Doch im November, an einem Tag, an dem alles schief ging, was schief gehen kann, hatten wir gegen Neuberg verloren. So ergab sich die Situation, dass wir nun unbedingt gegen Walldorf gewinnen mussten, wenn wir den sofortigen Abstieg noch vermeiden wollten. Doch bevor wir zum Wettkampfverlauf in der Zweiten Liga kommen, seien zuerst die Ereignisse auf den Nebenschauplätzen geschildert.
Der 9. Februar war gleichzeitig auch Spieltag der Verbandsliga Nord-Württemberg. Da haben wir zwei Mannschaften, SSF 2 und SSF 3. So ergab es sich, dass am Sonntag zeitgleich im selben Hajeksaal des Bürgerzentrums unsere Zweite und Dritte gegen die beiden Teams aus Grunbach spielten. SSF 1 gegen Grunbach 2 war ein höchst ungleicher Wettkampf, in dem die Grunbacher dennoch irgendwie zwei Punkte ergatterten, also 6:2 für uns. Zu einer ganz heißen Kiste wurde dagegen SSF 3 gegen Grunbach 1. Grunbach mit einem Großmeister an Brett 5 (!!) war der Favorit der Verbandsliga. Entsprechend ging es los, schnell lagen wir 0:2 zurück.

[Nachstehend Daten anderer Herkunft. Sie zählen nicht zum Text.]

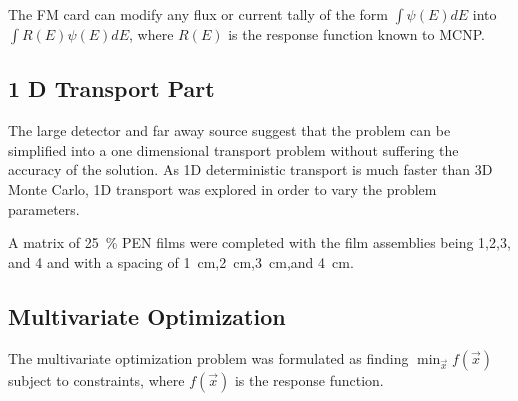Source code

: The FM card can modify any flux or current tally of the form $\int \psi (E) dE$ into $\int R(E)\psi(E) dE$, where $R(E)$ is the response function known to MCNP.
\subsection{1 D Transport Part}
The large detector and far away source suggest that the problem can be simplified into a one dimensional transport problem without suffering the accuracy of the solution.
As 1D deterministic transport is much faster than 3D Monte Carlo, 1D transport was explored in order to vary the problem parameters.

A matrix of \SI{25}{\percent}  PEN films were completed with the film assemblies being 1,2,3, and 4 and with a spacing of \SI{1}{\centi\meter},\SI{2}{\centi\meter},\SI{3}{\centi\meter},and \SI{4}{\centi\meter}. 
\subsection{Multivariate Optimization}
\label{sec:MVOptimization}

The multivariate optimization problem was formulated as finding $\min_{\vec{x}} f (\vec{x})$ subject to constraints, where $f(\vec{x})$ is the response function.
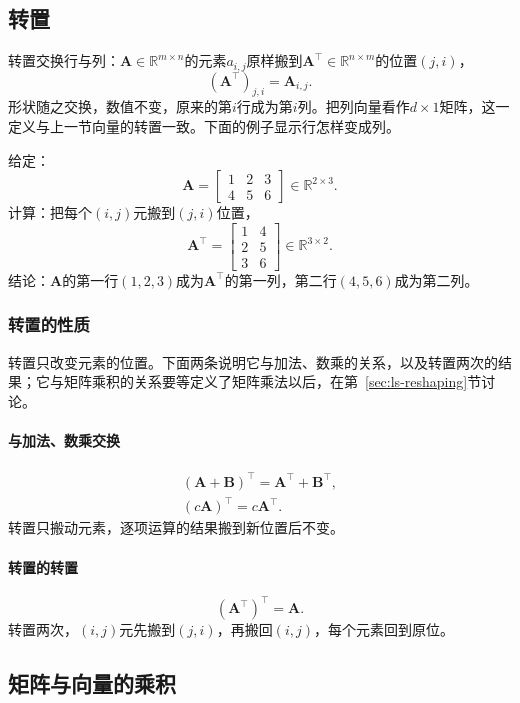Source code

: \subsection{转置}
\label{sec:ls-matrix-transpose}

转置交换行与列：$\bm A\in\mathbb R^{m\times n}$的元素$a_{i,j}$原样搬到$\bm A^\top\in\mathbb R^{n\times m}$的位置$(j,i)$，
\[
 (\bm A^\top)_{j,i}=\bm A_{i,j}.
\]
形状随之交换，数值不变，原来的第$i$行成为第$i$列。把列向量看作$d\times1$矩阵，这一定义与上一节向量的转置一致。下面的例子显示行怎样变成列。
\begin{example}
\label{ex:ls-transpose-two-by-three}
给定：
\[
 \bm A=\begin{bmatrix}1&2&3\\4&5&6\end{bmatrix}\in\mathbb R^{2\times3}.
\]
计算：把每个$(i,j)$元搬到$(j,i)$位置，
\[
 \bm A^\top=\begin{bmatrix}1&4\\2&5\\3&6\end{bmatrix}\in\mathbb R^{3\times2}.
\]
结论：$\bm A$的第一行$(1,2,3)$成为$\bm A^\top$的第一列，第二行$(4,5,6)$成为第二列。
\end{example}

\subsubsection{转置的性质}

转置只改变元素的位置。下面两条说明它与加法、数乘的关系，以及转置两次的结果；它与矩阵乘积的关系要等定义了矩阵乘法以后，在第~\ref{sec:ls-reshaping}节讨论。

\paragraph{与加法、数乘交换}
\[
 \begin{gathered}
(\bm A+\bm B)^\top=\bm A^\top+\bm B^\top,\\
(c\bm A)^\top=c\bm A^\top.
 \end{gathered}
\]
转置只搬动元素，逐项运算的结果搬到新位置后不变。

\paragraph{转置的转置}
\[
 (\bm A^\top)^\top=\bm A.
\]
转置两次，$(i,j)$元先搬到$(j,i)$，再搬回$(i,j)$，每个元素回到原位。

\subsection{矩阵与向量的乘积}
\label{sec:prelim-matrix-records-prediction}

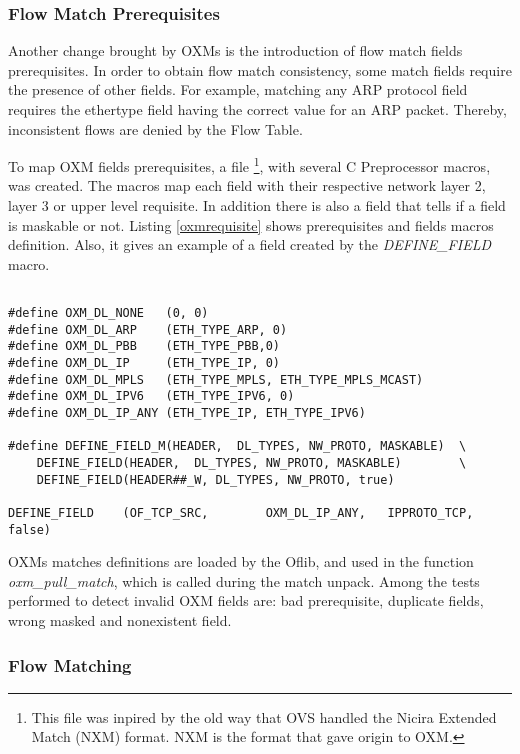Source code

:     \subsubsection{Flow Match Prerequisites}
    
    Another change brought by OXMs is the introduction of flow match fields prerequisites. In order to obtain flow match consistency, some match fields require the presence of other fields. For example, matching any ARP protocol field requires the ethertype field having the correct value for an ARP packet. Thereby, inconsistent flows are denied by the Flow Table.  
      
    To map OXM fields prerequisites, a file \footnote{This file was inpired by the old way that OVS handled the Nicira Extended Match (NXM) format. NXM is the format that gave origin to OXM.}, with several C Preprocessor macros, was created. The macros map each field with their respective network layer 2, layer 3 or upper level requisite. In addition there is also a field that tells if a field is maskable or not. Listing \ref{oxmrequisite} shows prerequisites and fields macros definition. Also, it gives an example of a field created by the \textit{DEFINE_FIELD} macro. 
\\
\begin{lstlisting}[caption={Ethernet parsing in the nbee_link module}, label=oxmrequisite,]

#define OXM_DL_NONE   (0, 0)
#define OXM_DL_ARP    (ETH_TYPE_ARP, 0)
#define OXM_DL_PBB    (ETH_TYPE_PBB,0)
#define OXM_DL_IP     (ETH_TYPE_IP, 0)
#define OXM_DL_MPLS   (ETH_TYPE_MPLS, ETH_TYPE_MPLS_MCAST)
#define OXM_DL_IPV6   (ETH_TYPE_IPV6, 0)
#define OXM_DL_IP_ANY (ETH_TYPE_IP, ETH_TYPE_IPV6)

#define DEFINE_FIELD_M(HEADER,  DL_TYPES, NW_PROTO, MASKABLE)  \
    DEFINE_FIELD(HEADER,  DL_TYPES, NW_PROTO, MASKABLE)        \
    DEFINE_FIELD(HEADER##_W, DL_TYPES, NW_PROTO, true)

DEFINE_FIELD    (OF_TCP_SRC,        OXM_DL_IP_ANY,   IPPROTO_TCP,    false)

\end{lstlisting}   

    OXMs matches definitions are loaded by the Oflib, and used in the function \textit{oxm_pull_match}, which is called during the match unpack. Among the tests performed to detect invalid OXM fields are: bad prerequisite, duplicate fields, wrong masked and nonexistent field.  

    \subsubsection{Flow Matching}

Doch so langsam wendete sich das Blatt. Großmeister Skembris, ehemals Viertplatzierter bei einer U20-Weltmeisterschaft, kam an Brett 4 gegen Matthias Strobel nicht über ein Remis hinaus. Vielleicht steckte dem GM noch seine Niederlage gegen unseren Lothar Schwarzburger in den Knochen? Auf der Grunbacher Seite heißt es: „Spyridon Skembris (4) war in eine gedrückte Position geraten, in der sein Gegner über deutlichen Raumvorteil verfügte. Spyridon hielt zwar seine Stellung gut zusammen, an Vorteil war aber nicht zu denken. Deshalb nahm er das Remisangebot von Matthias Strobel an”. Nach zwei Remisen nur noch 1:3. Sehr zuversichtlich waren wir wie immer bei Uwe Schiestl. Er hat uns nicht enttäuscht. Sodann hatte der eigentlich starke Pogorelow einen schlechten Tag und verlor nahezu widerstandslos gegen Claus Seyfried. Schon der Ausgleich. Zum Knackpunkt wurde die Partie der beiden Mannschaftsführer, nämlich der Grunbacher Vereinsvorsitzende Dirk König, bis vor kurzem noch Vizepräsident des Schachverbands Württemberg, gegen Pavel Aksenov. Dirk König hatte eine saubere, klasse Partie zum sicheren Gewinn geführt. Doch beim Übergang ins Bauernendspiel passierte es. Innerhalb von drei Zügen verdarb er seine Partie zuerst zum Remis und dann zum Verlust und Pavel wurde zu unserem Matchwinner! Damit schlägt Stuttgart 3 den Favoriten der Verbandsliga und schießt gleichzeitig den Weg für unsere Zweite in die Oberliga frei!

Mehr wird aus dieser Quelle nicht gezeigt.